In the records below, find each line with "admin" and copy it.
*** Opening of PROVIDED DATA ***
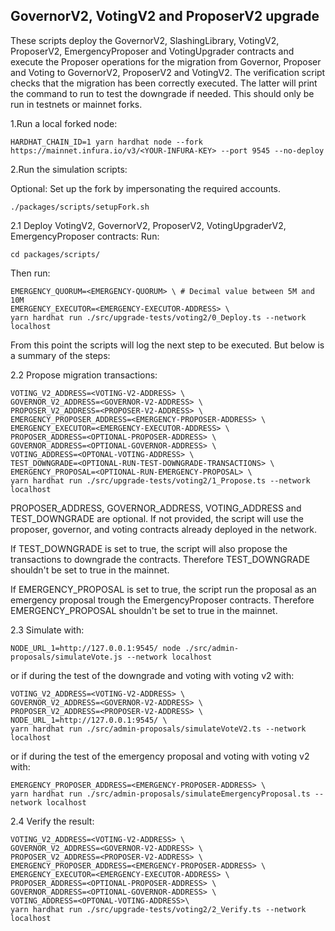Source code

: ## GovernorV2, VotingV2 and ProposerV2 upgrade

These scripts deploy the GovernorV2, SlashingLibrary, VotingV2, ProposerV2, EmergencyProposer and VotingUpgrader contracts and execute the Proposer operations for the migration from Governor, Proposer and Voting to GovernorV2, ProposerV2 and VotingV2. The verification script checks that the migration has been correctly executed. The latter will print the command to run to test the downgrade if needed. This should only be run in testnets or mainnet forks.

1.Run a local forked node:

```
HARDHAT_CHAIN_ID=1 yarn hardhat node --fork https://mainnet.infura.io/v3/<YOUR-INFURA-KEY> --port 9545 --no-deploy
```

2.Run the simulation scripts:

Optional: Set up the fork by impersonating the required accounts.

```
./packages/scripts/setupFork.sh
```

2.1 Deploy VotingV2, GovernorV2, ProposerV2, VotingUpgraderV2, EmergencyProposer contracts:
Run:

```
cd packages/scripts/
```

Then run:

```
EMERGENCY_QUORUM=<EMERGENCY-QUORUM> \ # Decimal value between 5M and 10M
EMERGENCY_EXECUTOR=<EMERGENCY-EXECUTOR-ADDRESS> \
yarn hardhat run ./src/upgrade-tests/voting2/0_Deploy.ts --network localhost
```

From this point the scripts will log the next step to be executed. But below is a summary of the steps:

2.2 Propose migration transactions:

```
VOTING_V2_ADDRESS=<VOTING-V2-ADDRESS> \
GOVERNOR_V2_ADDRESS=<GOVERNOR-V2-ADDRESS> \
PROPOSER_V2_ADDRESS=<PROPOSER-V2-ADDRESS> \
EMERGENCY_PROPOSER_ADDRESS=<EMERGENCY-PROPOSER-ADDRESS> \
EMERGENCY_EXECUTOR=<EMERGENCY-EXECUTOR-ADDRESS> \
PROPOSER_ADDRESS=<OPTIONAL-PROPOSER-ADDRESS> \
GOVERNOR_ADDRESS=<OPTIONAL-GOVERNOR-ADDRESS> \
VOTING_ADDRESS=<OPTONAL-VOTING-ADDRESS> \
TEST_DOWNGRADE=<OPTIONAL-RUN-TEST-DOWNGRADE-TRANSACTIONS> \
EMERGENCY_PROPOSAL=<OPTIONAL-RUN-EMERGENCY-PROPOSAL> \
yarn hardhat run ./src/upgrade-tests/voting2/1_Propose.ts --network localhost
```

PROPOSER_ADDRESS, GOVERNOR_ADDRESS, VOTING_ADDRESS and TEST_DOWNGRADE are optional. If not provided, the script will use the proposer, governor, and voting contracts already deployed in the network.

If TEST_DOWNGRADE is set to true, the script will also propose the transactions to downgrade the contracts. Therefore TEST_DOWNGRADE shouldn't be set to true in the mainnet.

If EMERGENCY_PROPOSAL is set to true, the script run the proposal as an emergency proposal trough the EmergencyProposer contracts. Therefore EMERGENCY_PROPOSAL shouldn't be set to true in the mainnet.

2.3 Simulate with:

```
NODE_URL_1=http://127.0.0.1:9545/ node ./src/admin-proposals/simulateVote.js --network localhost
```

or if during the test of the downgrade and voting with voting v2 with:

```
VOTING_V2_ADDRESS=<VOTING-V2-ADDRESS> \
GOVERNOR_V2_ADDRESS=<GOVERNOR-V2-ADDRESS> \
PROPOSER_V2_ADDRESS=<PROPOSER-V2-ADDRESS> \
NODE_URL_1=http://127.0.0.1:9545/ \
yarn hardhat run ./src/admin-proposals/simulateVoteV2.ts --network localhost
```

or if during the test of the emergency proposal and voting with voting v2 with:

```
EMERGENCY_PROPOSER_ADDRESS=<EMERGENCY-PROPOSER-ADDRESS> \
yarn hardhat run ./src/admin-proposals/simulateEmergencyProposal.ts --network localhost
```

2.4 Verify the result:

```
VOTING_V2_ADDRESS=<VOTING-V2-ADDRESS> \
GOVERNOR_V2_ADDRESS=<GOVERNOR-V2-ADDRESS> \
PROPOSER_V2_ADDRESS=<PROPOSER-V2-ADDRESS> \
EMERGENCY_PROPOSER_ADDRESS=<EMERGENCY-PROPOSER-ADDRESS> \
EMERGENCY_EXECUTOR=<EMERGENCY-EXECUTOR-ADDRESS> \
PROPOSER_ADDRESS=<OPTIONAL-PROPOSER-ADDRESS> \
GOVERNOR_ADDRESS=<OPTIONAL-GOVERNOR-ADDRESS> \
VOTING_ADDRESS=<OPTONAL-VOTING-ADDRESS>\
yarn hardhat run ./src/upgrade-tests/voting2/2_Verify.ts --network localhost
```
*** Close of PROVIDED DATA ***
> [WRITTEN SOLUTION]:
NODE_URL_1=http://127.0.0.1:9545/ node ./src/admin-proposals/simulateVote.js --network localhost
yarn hardhat run ./src/admin-proposals/simulateVoteV2.ts --network localhost
yarn hardhat run ./src/admin-proposals/simulateEmergencyProposal.ts --network localhost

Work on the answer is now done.